One of the major formats in the history of Japanese painting are the byobu-e, screens on which scenes are often pictured. These screens are free-standing, portable, usually come in pairs, can serve as divider or background and have been popular since as early as the Nara period (710-794).

Among the many different kinds of picture such screens hold is the interesting category of city pictures. There are many examples of Edo's being pictured on screens and there are at least 100 examples of the rakuchu rakugai zu, folding-screen paintings depicting the city of Kyoto. It is these that are examined, described, and pictured in this scholarly and interesting account of their practical uses, aesthetic claims and political purposes.

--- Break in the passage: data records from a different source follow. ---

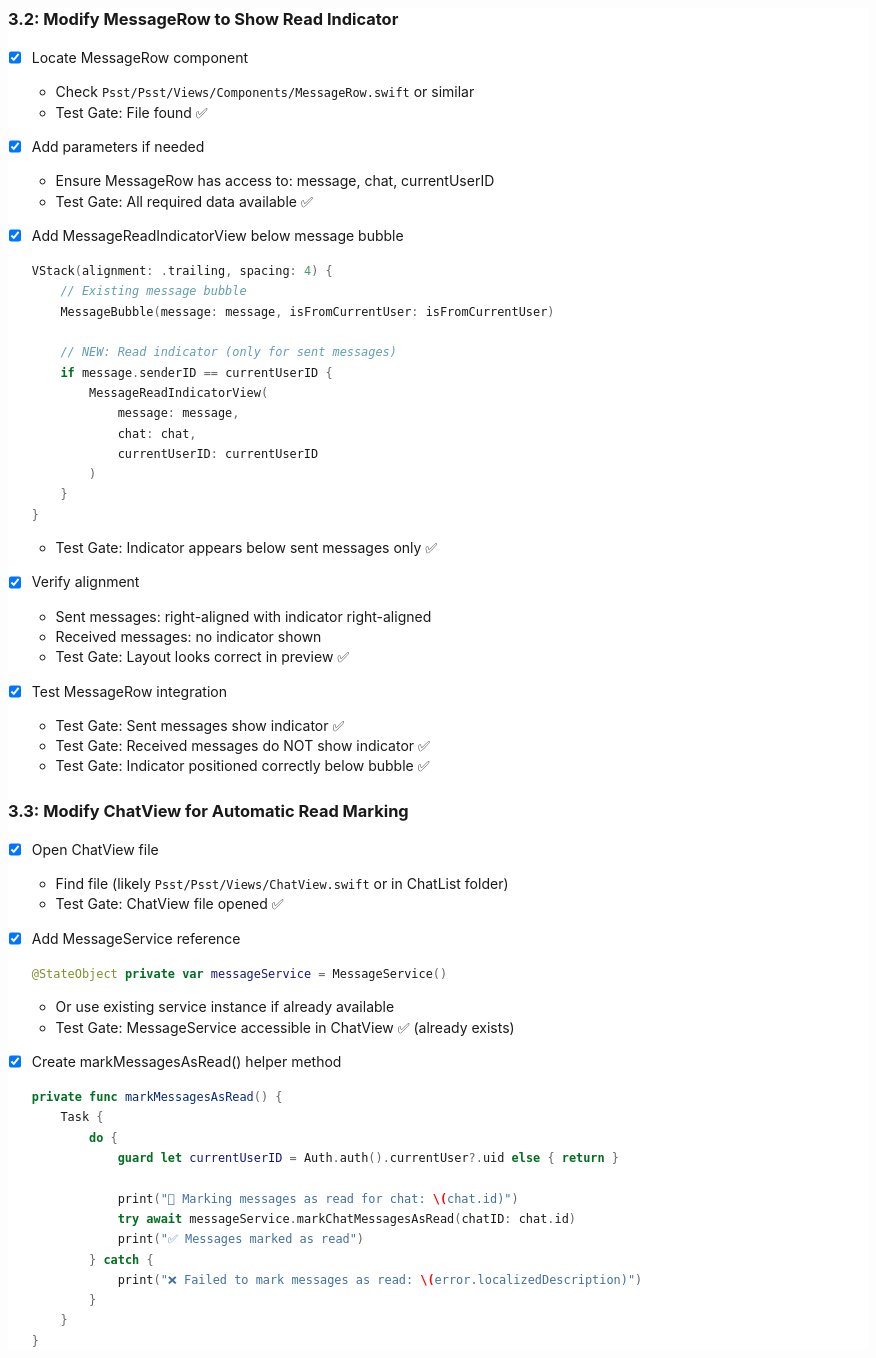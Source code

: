 ### 3.2: Modify MessageRow to Show Read Indicator

- [x] Locate MessageRow component
  - Check `Psst/Psst/Views/Components/MessageRow.swift` or similar
  - Test Gate: File found ✅

- [x] Add parameters if needed
  - Ensure MessageRow has access to: message, chat, currentUserID
  - Test Gate: All required data available ✅

- [x] Add MessageReadIndicatorView below message bubble
  ```swift
  VStack(alignment: .trailing, spacing: 4) {
      // Existing message bubble
      MessageBubble(message: message, isFromCurrentUser: isFromCurrentUser)
      
      // NEW: Read indicator (only for sent messages)
      if message.senderID == currentUserID {
          MessageReadIndicatorView(
              message: message,
              chat: chat,
              currentUserID: currentUserID
          )
      }
  }
  ```
  - Test Gate: Indicator appears below sent messages only ✅

- [x] Verify alignment
  - Sent messages: right-aligned with indicator right-aligned
  - Received messages: no indicator shown
  - Test Gate: Layout looks correct in preview ✅

- [x] Test MessageRow integration
  - Test Gate: Sent messages show indicator ✅
  - Test Gate: Received messages do NOT show indicator ✅
  - Test Gate: Indicator positioned correctly below bubble ✅

### 3.3: Modify ChatView for Automatic Read Marking

- [x] Open ChatView file
  - Find file (likely `Psst/Psst/Views/ChatView.swift` or in ChatList folder)
  - Test Gate: ChatView file opened ✅

- [x] Add MessageService reference
  ```swift
  @StateObject private var messageService = MessageService()
  ```
  - Or use existing service instance if already available
  - Test Gate: MessageService accessible in ChatView ✅ (already exists)

- [x] Create markMessagesAsRead() helper method
  ```swift
  private func markMessagesAsRead() {
      Task {
          do {
              guard let currentUserID = Auth.auth().currentUser?.uid else { return }
              
              print("📖 Marking messages as read for chat: \(chat.id)")
              try await messageService.markChatMessagesAsRead(chatID: chat.id)
              print("✅ Messages marked as read")
          } catch {
              print("❌ Failed to mark messages as read: \(error.localizedDescription)")
          }
      }
  }
  ```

Almost without exception, Kyoto screens are conceived as pairs and are folded, usually, into six panels each. Every screen presents the city and its surrounding in different aerial perspectives. The urban spaces are in the lower half of each screen, and the outskirts serve as background for the upper half. Kyoto's grid plan is depicted by setting east-west streets on parallel diagonals and north-south streets on parallel horizontals. All the screens employ gold, usually in form of cloud patterns, and most are enlivened by the depiction of hundreds, sometimes thousands, of figures of the inhabitants.